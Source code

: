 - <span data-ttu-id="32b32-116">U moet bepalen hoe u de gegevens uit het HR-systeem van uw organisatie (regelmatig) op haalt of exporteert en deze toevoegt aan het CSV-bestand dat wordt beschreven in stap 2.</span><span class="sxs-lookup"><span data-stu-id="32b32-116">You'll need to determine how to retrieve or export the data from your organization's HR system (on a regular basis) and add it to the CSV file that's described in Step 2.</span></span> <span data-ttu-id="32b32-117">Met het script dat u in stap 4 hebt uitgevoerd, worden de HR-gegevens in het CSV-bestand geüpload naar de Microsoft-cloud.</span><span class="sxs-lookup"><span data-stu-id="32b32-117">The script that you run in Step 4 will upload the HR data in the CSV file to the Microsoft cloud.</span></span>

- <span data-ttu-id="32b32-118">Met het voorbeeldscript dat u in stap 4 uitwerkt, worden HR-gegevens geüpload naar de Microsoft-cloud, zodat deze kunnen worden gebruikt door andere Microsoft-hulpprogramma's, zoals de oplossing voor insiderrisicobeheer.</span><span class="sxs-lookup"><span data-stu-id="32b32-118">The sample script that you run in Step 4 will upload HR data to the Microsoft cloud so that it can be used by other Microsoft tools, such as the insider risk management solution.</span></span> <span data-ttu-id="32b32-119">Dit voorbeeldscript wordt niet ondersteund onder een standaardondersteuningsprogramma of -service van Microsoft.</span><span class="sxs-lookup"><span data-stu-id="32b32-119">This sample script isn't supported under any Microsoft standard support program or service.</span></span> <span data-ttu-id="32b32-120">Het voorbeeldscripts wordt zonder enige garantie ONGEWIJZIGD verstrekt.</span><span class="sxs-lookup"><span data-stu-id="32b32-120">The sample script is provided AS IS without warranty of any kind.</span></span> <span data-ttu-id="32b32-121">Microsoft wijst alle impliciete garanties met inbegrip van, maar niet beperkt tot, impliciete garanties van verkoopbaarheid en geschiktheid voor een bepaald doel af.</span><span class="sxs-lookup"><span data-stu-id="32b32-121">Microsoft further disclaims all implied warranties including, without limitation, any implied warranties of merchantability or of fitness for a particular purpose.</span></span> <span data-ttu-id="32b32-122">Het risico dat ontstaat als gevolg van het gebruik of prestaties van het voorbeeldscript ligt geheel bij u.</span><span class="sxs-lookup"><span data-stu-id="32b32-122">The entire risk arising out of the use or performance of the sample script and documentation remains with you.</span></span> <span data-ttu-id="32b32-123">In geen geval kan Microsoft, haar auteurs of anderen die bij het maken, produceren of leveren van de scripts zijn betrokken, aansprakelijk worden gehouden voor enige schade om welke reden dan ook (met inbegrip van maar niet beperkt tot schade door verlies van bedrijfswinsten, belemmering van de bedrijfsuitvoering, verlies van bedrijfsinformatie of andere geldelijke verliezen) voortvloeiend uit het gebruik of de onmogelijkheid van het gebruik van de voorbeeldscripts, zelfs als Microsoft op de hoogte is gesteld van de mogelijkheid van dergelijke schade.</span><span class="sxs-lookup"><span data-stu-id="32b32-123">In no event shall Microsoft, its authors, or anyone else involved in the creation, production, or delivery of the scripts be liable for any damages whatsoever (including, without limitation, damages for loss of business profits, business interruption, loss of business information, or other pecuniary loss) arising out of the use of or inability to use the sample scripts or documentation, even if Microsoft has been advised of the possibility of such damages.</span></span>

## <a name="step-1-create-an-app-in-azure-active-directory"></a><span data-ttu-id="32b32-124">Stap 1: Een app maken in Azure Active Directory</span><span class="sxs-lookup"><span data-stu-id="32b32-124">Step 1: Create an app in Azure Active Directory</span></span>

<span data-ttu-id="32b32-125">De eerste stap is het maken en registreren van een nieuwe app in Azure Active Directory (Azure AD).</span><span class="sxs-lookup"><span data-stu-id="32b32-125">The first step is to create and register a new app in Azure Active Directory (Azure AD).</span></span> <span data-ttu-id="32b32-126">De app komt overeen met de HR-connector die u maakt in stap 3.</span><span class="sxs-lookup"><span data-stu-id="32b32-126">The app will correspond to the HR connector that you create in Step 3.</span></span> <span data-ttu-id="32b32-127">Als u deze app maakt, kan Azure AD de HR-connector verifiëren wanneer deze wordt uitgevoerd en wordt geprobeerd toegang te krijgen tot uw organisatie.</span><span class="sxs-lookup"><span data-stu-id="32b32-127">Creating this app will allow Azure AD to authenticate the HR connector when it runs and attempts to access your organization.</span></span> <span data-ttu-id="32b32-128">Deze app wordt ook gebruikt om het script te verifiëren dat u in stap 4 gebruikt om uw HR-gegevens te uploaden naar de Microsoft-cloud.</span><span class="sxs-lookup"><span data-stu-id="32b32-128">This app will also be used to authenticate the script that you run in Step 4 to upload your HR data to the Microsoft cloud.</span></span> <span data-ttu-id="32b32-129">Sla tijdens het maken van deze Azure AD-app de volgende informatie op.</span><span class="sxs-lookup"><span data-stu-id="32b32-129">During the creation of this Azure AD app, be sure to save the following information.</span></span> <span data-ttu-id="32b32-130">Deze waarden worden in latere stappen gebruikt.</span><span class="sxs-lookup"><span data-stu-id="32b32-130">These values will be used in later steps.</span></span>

+++

● What the task requires
Output each record precisely as given.

● Response
Source code

: - <span data-ttu-id="32b32-116">U moet bepalen hoe u de gegevens uit het HR-systeem van uw organisatie (regelmatig) op haalt of exporteert en deze toevoegt aan het CSV-bestand dat wordt beschreven in stap 2.</span><span class="sxs-lookup"><span data-stu-id="32b32-116">You'll need to determine how to retrieve or export the data from your organization's HR system (on a regular basis) and add it to the CSV file that's described in Step 2.</span></span> <span data-ttu-id="32b32-117">Met het script dat u in stap 4 hebt uitgevoerd, worden de HR-gegevens in het CSV-bestand geüpload naar de Microsoft-cloud.</span><span class="sxs-lookup"><span data-stu-id="32b32-117">The script that you run in Step 4 will upload the HR data in the CSV file to the Microsoft cloud.</span></span>

- <span data-ttu-id="32b32-118">Met het voorbeeldscript dat u in stap 4 uitwerkt, worden HR-gegevens geüpload naar de Microsoft-cloud, zodat deze kunnen worden gebruikt door andere Microsoft-hulpprogramma's, zoals de oplossing voor insiderrisicobeheer.</span><span class="sxs-lookup"><span data-stu-id="32b32-118">The sample script that you run in Step 4 will upload HR data to the Microsoft cloud so that it can be used by other Microsoft tools, such as the insider risk management solution.</span></span> <span data-ttu-id="32b32-119">Dit voorbeeldscript wordt niet ondersteund onder een standaardondersteuningsprogramma of -service van Microsoft.</span><span class="sxs-lookup"><span data-stu-id="32b32-119">This sample script isn't supported under any Microsoft standard support program or service.</span></span> <span data-ttu-id="32b32-120">Het voorbeeldscripts wordt zonder enige garantie ONGEWIJZIGD verstrekt.</span><span class="sxs-lookup"><span data-stu-id="32b32-120">The sample script is provided AS IS without warranty of any kind.</span></span> <span data-ttu-id="32b32-121">Microsoft wijst alle impliciete garanties met inbegrip van, maar niet beperkt tot, impliciete garanties van verkoopbaarheid en geschiktheid voor een bepaald doel af.</span><span class="sxs-lookup"><span data-stu-id="32b32-121">Microsoft further disclaims all implied warranties including, without limitation, any implied warranties of merchantability or of fitness for a particular purpose.</span></span> <span data-ttu-id="32b32-122">Het risico dat ontstaat als gevolg van het gebruik of prestaties van het voorbeeldscript ligt geheel bij u.</span><span class="sxs-lookup"><span data-stu-id="32b32-122">The entire risk arising out of the use or performance of the sample script and documentation remains with you.</span></span> <span data-ttu-id="32b32-123">In geen geval kan Microsoft, haar auteurs of anderen die bij het maken, produceren of leveren van de scripts zijn betrokken, aansprakelijk worden gehouden voor enige schade om welke reden dan ook (met inbegrip van maar niet beperkt tot schade door verlies van bedrijfswinsten, belemmering van de bedrijfsuitvoering, verlies van bedrijfsinformatie of andere geldelijke verliezen) voortvloeiend uit het gebruik of de onmogelijkheid van het gebruik van de voorbeeldscripts, zelfs als Microsoft op de hoogte is gesteld van de mogelijkheid van dergelijke schade.</span><span class="sxs-lookup"><span data-stu-id="32b32-123">In no event shall Microsoft, its authors, or anyone else involved in the creation, production, or delivery of the scripts be liable for any damages whatsoever (including, without limitation, damages for loss of business profits, business interruption, loss of business information, or other pecuniary loss) arising out of the use of or inability to use the sample scripts or documentation, even if Microsoft has been advised of the possibility of such damages.</span></span>

## <a name="step-1-create-an-app-in-azure-active-directory"></a><span data-ttu-id="32b32-124">Stap 1: Een app maken in Azure Active Directory</span><span class="sxs-lookup"><span data-stu-id="32b32-124">Step 1: Create an app in Azure Active Directory</span></span>

<span data-ttu-id="32b32-125">De eerste stap is het maken en registreren van een nieuwe app in Azure Active Directory (Azure AD).</span><span class="sxs-lookup"><span data-stu-id="32b32-125">The first step is to create and register a new app in Azure Active Directory (Azure AD).</span></span> <span data-ttu-id="32b32-126">De app komt overeen met de HR-connector die u maakt in stap 3.</span><span class="sxs-lookup"><span data-stu-id="32b32-126">The app will correspond to the HR connector that you create in Step 3.</span></span> <span data-ttu-id="32b32-127">Als u deze app maakt, kan Azure AD de HR-connector verifiëren wanneer deze wordt uitgevoerd en wordt geprobeerd toegang te krijgen tot uw organisatie.</span><span class="sxs-lookup"><span data-stu-id="32b32-127">Creating this app will allow Azure AD to authenticate the HR connector when it runs and attempts to access your organization.</span></span> <span data-ttu-id="32b32-128">Deze app wordt ook gebruikt om het script te verifiëren dat u in stap 4 gebruikt om uw HR-gegevens te uploaden naar de Microsoft-cloud.</span><span class="sxs-lookup"><span data-stu-id="32b32-128">This app will also be used to authenticate the script that you run in Step 4 to upload your HR data to the Microsoft cloud.</span></span> <span data-ttu-id="32b32-129">Sla tijdens het maken van deze Azure AD-app de volgende informatie op.</span><span class="sxs-lookup"><span data-stu-id="32b32-129">During the creation of this Azure AD app, be sure to save the following information.</span></span> <span data-ttu-id="32b32-130">Deze waarden worden in latere stappen gebruikt.</span><span class="sxs-lookup"><span data-stu-id="32b32-130">These values will be used in later steps.</span></span>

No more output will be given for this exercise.